Download Conficker Worm Removal Tools

by on April 6th, 2009

Conficker, also known as Downup, Downadup and Kido, ( some people write it confickr ) is a computer worm targeting the Microsoft Windows operating system. It propagated through the Internet by exploiting a vulnerability in the network stack of Windows 2000, Windows XP, Windows Vista, Windows Server 2003, Windows Server 2008, Windows 7 Beta, and Windows Server 2008 R2 Beta. The worm has been unusually difficult for network operators and law enforcement to counter because of its combined use of advanced malware techniques.

Conficker is the most widespread computer worm infection since SQL Slammer. The initial rapid spread of the worm has been attributed to the number of Windows PCs (estimated at 30%) which have yet to apply the Microsoft patch for the MS08-067 vulnerability. By January 2009, the estimated number of infected computers ranged from almost 9 million to 15 million. Antivirus software vendor Panda Security reported that of the 2 million computers analyzed through ActiveScan, around 115,000 (6%) were infected with Conficker.

Confickr worm Blocks DNS lookups, does an in-memory patch of DNSAPI.DLL to block lookups of anti-malware related web sites, disables AutoUpdate, Kills anti-malware, scans for and terminates processes with names of anti-malware, patch or diagnostic utilities at one-second intervals and more.

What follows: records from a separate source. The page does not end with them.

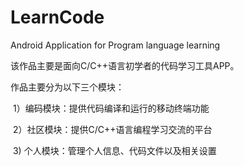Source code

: # LearnCode

Android Application for Program language learning

该作品主要是面向C/C++语言初学者的代码学习工具APP。

作品主要分为以下三个模块： 

​	1）编码模块：提供代码编译和运行的移动终端功能 

​	2）社区模块：提供C/C++语言编程学习交流的平台 

​	3) 个人模块：管理个人信息、代码文件以及相关设置

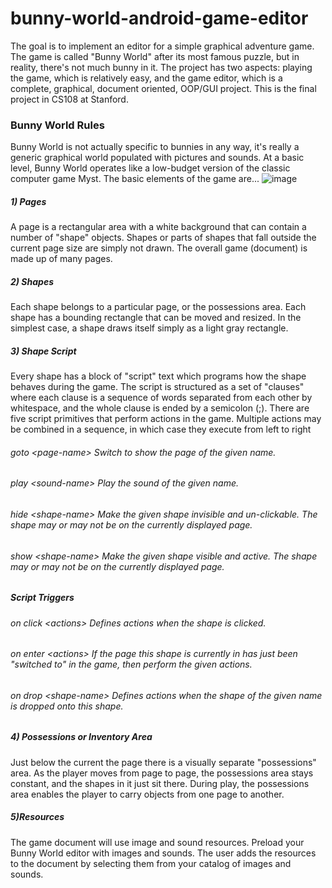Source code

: # bunny-world-android-game-editor
The goal is to implement an editor for a simple graphical adventure game. The game is called "Bunny World" after its most famous puzzle, but in reality, there's not much bunny in it. The project has two aspects: playing the game, which is relatively easy, and the game editor, which is a complete, graphical, document oriented, OOP/GUI project. This is the final project in CS108 at Stanford.
### Bunny World Rules
Bunny World is not actually specific to bunnies in any way, it's really a generic graphical world populated with pictures and sounds. At a basic level, Bunny World operates like a low-budget version of the classic computer game Myst. The basic elements of the game are... 
![image](https://user-images.githubusercontent.com/20994167/37741798-1711029e-2d20-11e8-8b6b-03a9fe7f0226.png)

##### 1) Pages
A page is a rectangular area with a white background that can contain a number of "shape" objects. Shapes or parts of shapes that fall outside the current page size are simply not drawn. The overall game (document) is made up of many pages.
##### 2) Shapes
Each shape belongs to a particular page, or the possessions area.
Each shape has a bounding rectangle that can be moved and resized. In the simplest case, a shape draws itself simply as a light gray rectangle.
##### 3) Shape Script
Every shape has a block of "script" text which programs how the shape behaves during the game. The script is structured as a set of "clauses" where each clause is a sequence of words separated from each other by whitespace, and the whole clause is ended by a semicolon (;). There are five script primitives that perform actions in the game. Multiple actions may be combined in a sequence, in which case they execute from left to right                                                                                                                
###### goto \<page-name\>    Switch to show the page of the given name.                                                                      
###### play \<sound-name\>   Play the sound of the given name.                                                                              
###### hide \<shape-name\>   Make the given shape invisible and un-clickable. The shape may or may not be on the currently displayed page.  
###### show \<shape-name\>   Make the given shape visible and active. The shape may or may not be on the currently displayed page.          
##### Script Triggers                                                                                                                   
###### on click \<actions\> Defines actions when the shape is clicked.                                                                   
###### on enter \<actions\> If the page this shape is currently in has just been "switched to" in the game, then perform the given actions. 
###### on drop \<shape-name\> <actions> Defines actions when the shape of the given name is dropped onto this shape.
##### 4) Possessions or Inventory Area
Just below the current the page there is a visually separate "possessions" area. As the player moves from page to page, the possessions area stays constant, and the shapes in it just sit there. During play, the possessions area enables the player to carry objects from one page to another. 
##### 5)Resources
The game document will use image and sound resources. Preload your Bunny World editor with images and sounds. The user adds the resources to the document by selecting them from your catalog of images and sounds.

Find symptoms of conficker and download confickr scanners (4) as well as removal tools (11 tools).

  • Account lockout policies being reset automatically.
  • Microsoft Windows services such as Automatic Updates, Background Intelligent Transfer Service (BITS), Windows Defender and Error Reporting Services disabled.
  • Domain controllers responding slowly to client requests.
  • Congestion on local area networks.
  • Web sites related to antivirus software or the Windows Update service becoming inaccessible.
  • Launches a brute force attack against administrator passwords to help it spread through ADMIN$ shares, making choice of sensible passwords advisable.
  • Port 445/TCP scanning (A/B)
  • Multicast UPnP requests
  • High-port TCP and UDP P2P Activity
  • Abnormal DNS lookup activty

As of 13 February 2009, Microsoft offered a $250,000 USD reward for information leading to the arrest and conviction of the individuals behind the creation and/or distribution of Conficker worm.

Conficker Removal

Microsoft released an emergency out-of-band patch for vulnerability MS08-067, which the worm exploits to spread. The patch applies only to Windows XP SP 2, Windows XP SP 3, Windows 2000 SP4 and Windows Vista; Windows XP SP 1 and earlier are no longer supported.

Third-party anti-virus software vendors BitDefender, Enigma Software, ESET, F-Secure, Symantec, Sophos, and Kaspersky Lab have released detection updates to their products and are able to remove the worm. McAfee and AVG are able to remove it with an on-demand scan.

Conficker Removal Steps

Go to the windows update site and make sure you have all the critical and security updates installed and your Windows is up to date. At least you should have the following updates installed.

Microsoft Remote Code Execution Vulnerability Security Update

Click on the name of your operating system there, download the security update and install it.

Manual removal instructions about the Conficker worm by Microsoft

Instructions by BitDefender

Make sure you have an updated and active real time antivirus.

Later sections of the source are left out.